**** SOURCE DATA
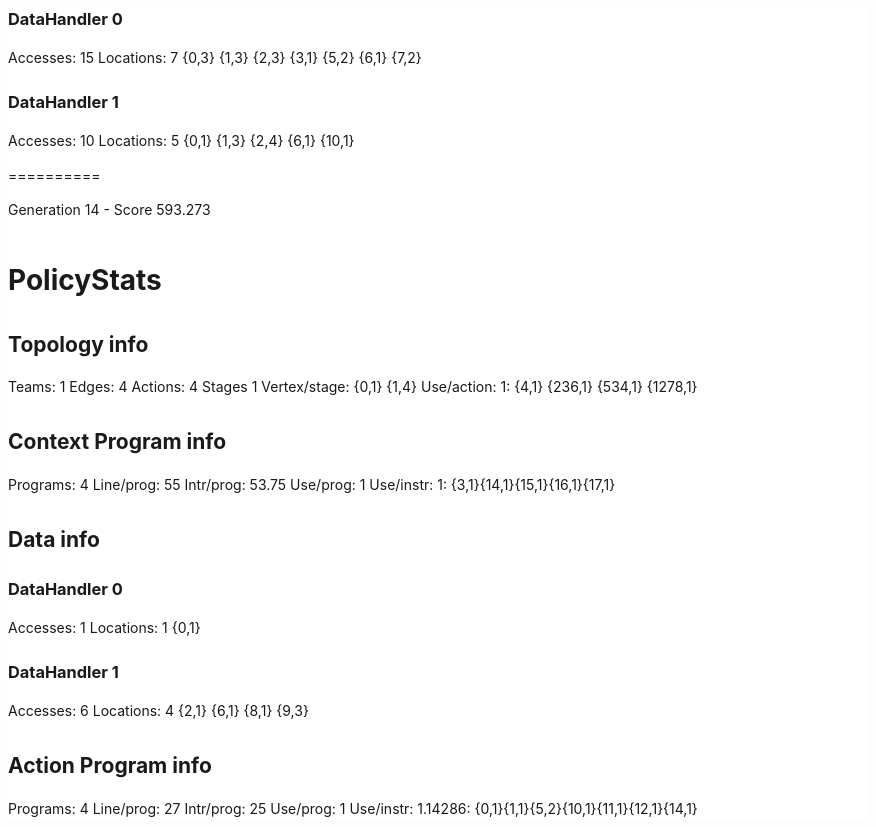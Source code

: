 ### DataHandler 0
Accesses:	15
Locations:	7
{0,3} {1,3} {2,3} {3,1} {5,2} {6,1} {7,2} 

### DataHandler 1
Accesses:	10
Locations:	5
{0,1} {1,3} {2,4} {6,1} {10,1} 



==========

Generation 14 - Score 593.273

# PolicyStats
## Topology info
Teams:		1
Edges:		4
Actions:	4
Stages		1
Vertex/stage:	{0,1} {1,4} 
Use/action:	1: {4,1} {236,1} {534,1} {1278,1} 

## Context Program info
Programs:	4
Line/prog:	55
Intr/prog:	53.75
Use/prog:	1
Use/instr:	1: {3,1}{14,1}{15,1}{16,1}{17,1}

## Data info

### DataHandler 0
Accesses:	1
Locations:	1
{0,1} 

### DataHandler 1
Accesses:	6
Locations:	4
{2,1} {6,1} {8,1} {9,3} 



## Action Program info
Programs:	4
Line/prog:	27
Intr/prog:	25
Use/prog:	1
Use/instr:	1.14286: {0,1}{1,1}{5,2}{10,1}{11,1}{12,1}{14,1}
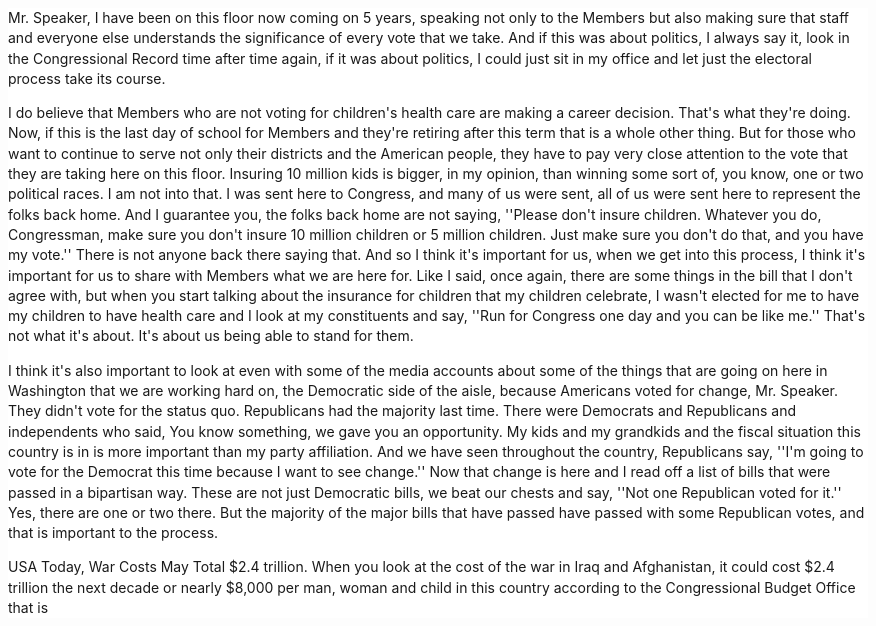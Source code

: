 Mr. Speaker, I have been on this floor now coming on 5 years, 
speaking not only to the Members but also making sure that staff and 
everyone else understands the significance of every vote that we take. 
And if this was about politics, I always say it, look in the 
Congressional Record time after time again, if it was about politics, I 
could just sit in my office and let just the electoral process take its 
course.

I do believe that Members who are not voting for children's health 
care are making a career decision. That's what they're doing. Now, if 
this is the last day of school for Members and they're retiring after 
this term that is a whole other thing. But for those who want to 
continue to serve not only their districts and the American people, 
they have to pay very close attention to the vote that they are taking 
here on this floor. Insuring 10 million kids is bigger, in my opinion, 
than winning some sort of, you know, one or two political races. I am 
not into that. I was sent here to Congress, and many of us were sent, 
all of us were sent here to represent the folks back home. And I 
guarantee you, the folks back home are not saying, ''Please don't 
insure children. Whatever you do, Congressman, make sure you don't 
insure 10 million children or 5 million children. Just make sure you 
don't do that, and you have my vote.'' There is not anyone back there 
saying that. And so I think it's important for us, when we get into 
this process, I think it's important for us to share with Members what 
we are here for. Like I said, once again, there are some things in the 
bill that I don't agree with, but when you start talking about the 
insurance for children that my children celebrate, I wasn't elected for 
me to have my children to have health care and I look at my 
constituents and say, ''Run for Congress one day and you can be like 
me.'' That's not what it's about. It's about us being able to stand for 
them.

I think it's also important to look at even with some of the media 
accounts about some of the things that are going on here in Washington 
that we are working hard on, the Democratic side of the aisle, because 
Americans voted for change, Mr. Speaker. They didn't vote for the 
status quo. Republicans had the majority last time. There were 
Democrats and Republicans and independents who said, You know 
something, we gave you an opportunity. My kids and my grandkids and the 
fiscal situation this country is in is more important than my party 
affiliation. And we have seen throughout the country, Republicans say, 
''I'm going to vote for the Democrat this time because I want to see 
change.'' Now that change is here and I read off a list of bills that 
were passed in a bipartisan way. These are not just Democratic bills, 
we beat our chests and say, ''Not one Republican voted for it.'' Yes, 
there are one or two there. But the majority of the major bills that 
have passed have passed with some Republican votes, and that is 
important to the process.

USA Today, War Costs May Total $2.4 trillion. When you look at the 
cost of the war in Iraq and Afghanistan, it could cost $2.4 trillion 
the next decade or nearly $8,000 per man, woman and child in this 
country according to the Congressional Budget Office that is
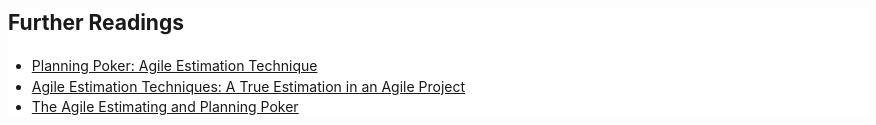 ## Further Readings

- [Planning Poker: Agile Estimation Technique](https://www.mountaingoatsoftware.com/agile/planning-poker)
- [Agile Estimation Techniques: A True Estimation in an Agile Project](https://kanbanize.com/agile-lean/agile-estimation-techniques)
- [The Agile Estimating and Planning Poker](https://www.atlassian.com/agile/project-management/estimation)

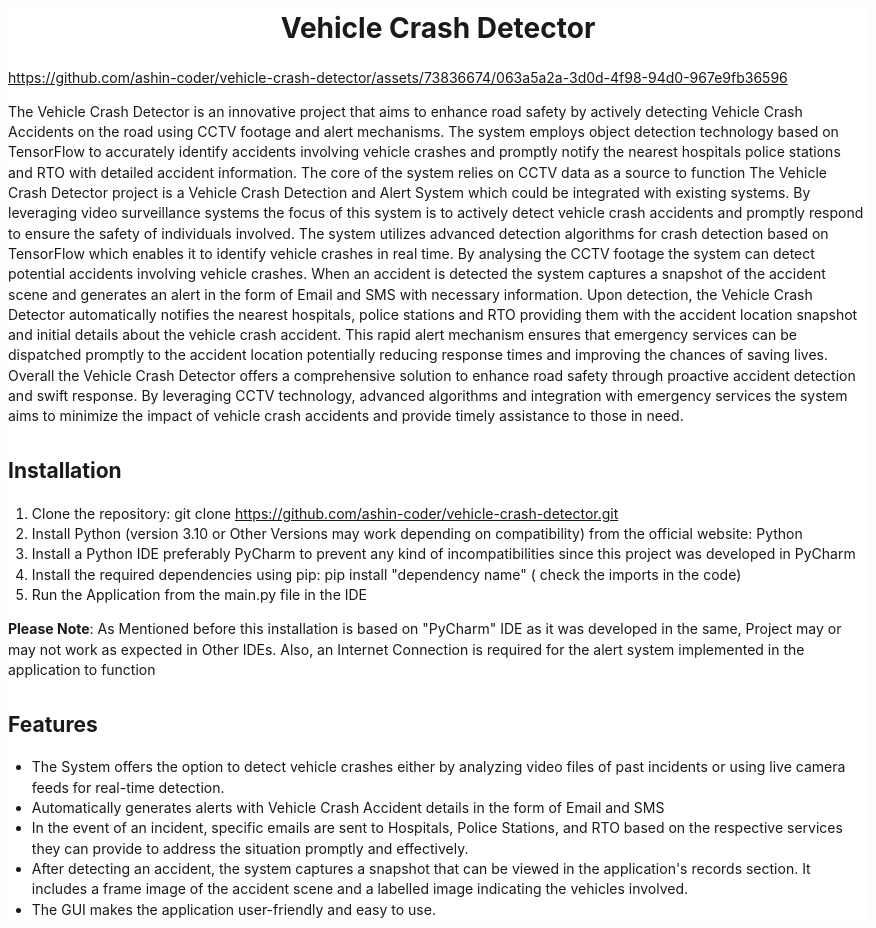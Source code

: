 <h1 align="center" id="title">Vehicle Crash Detector</h1>

https://github.com/ashin-coder/vehicle-crash-detector/assets/73836674/063a5a2a-3d0d-4f98-94d0-967e9fb36596

The Vehicle Crash Detector is an innovative project that aims to enhance road safety by actively detecting Vehicle Crash Accidents on the road using CCTV footage and alert mechanisms. The system employs object detection technology based on TensorFlow to accurately identify accidents involving vehicle crashes and promptly notify the nearest hospitals police stations and RTO with detailed accident information. The core of the system relies on CCTV data as a source to function The Vehicle Crash Detector project is a Vehicle Crash Detection and Alert System which could be integrated with existing systems. By leveraging video surveillance systems the focus of this system is to actively detect vehicle crash accidents and promptly respond to ensure the safety of individuals involved. The system utilizes advanced detection algorithms for crash detection based on TensorFlow which enables it to identify vehicle crashes in real time. By analysing the CCTV footage the system can detect potential accidents involving vehicle crashes. When an accident is detected the system captures a snapshot of the accident scene and generates an alert in the form of Email and SMS with necessary information. Upon detection, the Vehicle Crash Detector automatically notifies the nearest hospitals, police stations and RTO providing them with the accident location snapshot and initial details about the vehicle crash accident. This rapid alert mechanism ensures that emergency services can be dispatched promptly to the accident location potentially reducing response times and improving the chances of saving lives. Overall the Vehicle Crash Detector offers a comprehensive solution to enhance road safety through proactive accident detection and swift response. By leveraging CCTV technology, advanced algorithms and integration with emergency services the system aims to minimize the impact of vehicle crash accidents and provide timely assistance to those in need.

## Installation

1. Clone the repository: git clone https://github.com/ashin-coder/vehicle-crash-detector.git
2. Install Python (version 3.10 or Other Versions may work depending on compatibility) from the official website: Python
3. Install a Python IDE preferably PyCharm to prevent any kind of incompatibilities since this project was developed in PyCharm
4. Install the required dependencies using pip: pip install "dependency name" ( check the imports in the code)
5. Run the Application from the main.py file in the IDE

**Please Note**: As Mentioned before this installation is based on "PyCharm" IDE as it was developed in the same, Project may or may not work as expected in Other IDEs. Also, an Internet Connection is required for the alert system implemented in the application to function

## Features

* The System offers the option to detect vehicle crashes either by analyzing video files of past incidents or using live camera feeds for real-time detection.
* Automatically generates alerts with Vehicle Crash Accident details in the form of Email and SMS
* In the event of an incident, specific emails are sent to Hospitals, Police Stations, and RTO based on the respective services they can provide to address the situation promptly and effectively.
* After detecting an accident, the system captures a snapshot that can be viewed in the application's records section. It includes a frame image of the accident scene and a labelled image indicating the vehicles involved.
* The GUI makes the application user-friendly and easy to use.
********
__TASK PROMPT__: Every line above that contains the word "Locations" should be reported.

__TASK RESULT__:
Locations:	7
Locations:	5
Locations:	1
Locations:	4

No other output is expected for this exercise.